Tem pouco mais de uma hora de movimentação e coreografias de 13 dançarinos que realizam esquetes de palhaços e atuam não necessariamente nessa ordem. Eles brincam com estilos e modos de dançar, fazem caretas, criam facetas engraçadas e inusitadas e se valem ainda da música e de uma quase mímica cômica para se comunicar com a plateia.
Recebem em troca respostas calorosas, de crianças presentes que interferem no espetáculo porque dançam imitando os artistas e fazem comentários que só crianças conseguem fazer. Os adultos riem e se divertem.

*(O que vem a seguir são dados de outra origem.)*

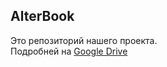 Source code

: ## AlterBook

Это репозиторий нашего проекта.  
Подробней на [Google Drive](https://drive.google.com/drive/folders/0B42kSFhq88n0OHVJLTdjbUMwWHM)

De forma veloz, leve e múltipla os atores e atrizes se repartem e preenchem com as cores de seus gestos e figurinos uma caixa preta, que é o ambiente cênico. Dançam e carregam pra lá e pra cá bancos, mesas, quadrados ocos de madeira pintada ou não, outros objetos com os quais interagem e que são a cenografia.
Durante uma hora e quinze minutos, ocorre esse vaivém, que é o encadeamento da dança entremeado com números de palhaço e ator. Os ritmos musicais e da dança variam bastante, e a iluminação acompanha (de Olivia Munhoz).
Em improviso calculado, às vezes um ator entra em cena de chapéu, outras vezes todos usam chapéus e dançam e interpretam aos pares ou em grupo canções e piadas. Em alguns momentos da brincadeira o elenco apresenta pontos de interrogação no rosto.
Eles dançam com as expressões faciais, com os pés, as mãos, paulatinamente, durante o começo do espetáculo, até o corpo todo movimentar-se entregue à música. Os dançarinos no palco fazem números que remetem a giros e saltos ou revezamento de pernas do balé clássico e do contemporâneo. O roteiro das cenas compõe uma tipologia de personagens, como os artistas de circo que eles fingem ser – e paradoxalmente são.
Fios condutores de “Idiotxs Magníficxs”, a coreografia e a música compartilham propriedades poéticas com o improviso, também com acrobacias. Eles inventam movimentos. Os fazeres do teatro e circo são as chaves para fruir o espetáculo.
Na caixa preta, palhaços, atores e dançarinos representam na dança atores que não sabem atuar, palhaços que ignoram como se joga o jogo deles e dançarinos que titubeiam ao dançar. Todos com posições trocadas. Tudo isso de forma cômica e quase sem palavras, dançando. Ao mesmo tempo os artistas estão à vontade em sua expertise.
O enredo de pequenas histórias adota o procedimento narrativo da fragmentação, com passagens narradas, outras faladas para o público e outras visualmente dialogadas ou dançadas em duplas e grupos seguindo ou não as coreografias.
Há uma cena de piada de palhaço com exercícios hilários de alongamento, conforme declamou um ator: “alongamento/ movimento/ dele me alimento…”.
Todos os personagens interagem nos números circenses de uma dupla de palhaços, por exemplo. Os atores questionam o atuar. O dançarino dá um passo em falso por pura ironia. O público entende tudo e participa com palmas ou palpites aos quais o elenco responde com esperteza, comédia e delicadeza.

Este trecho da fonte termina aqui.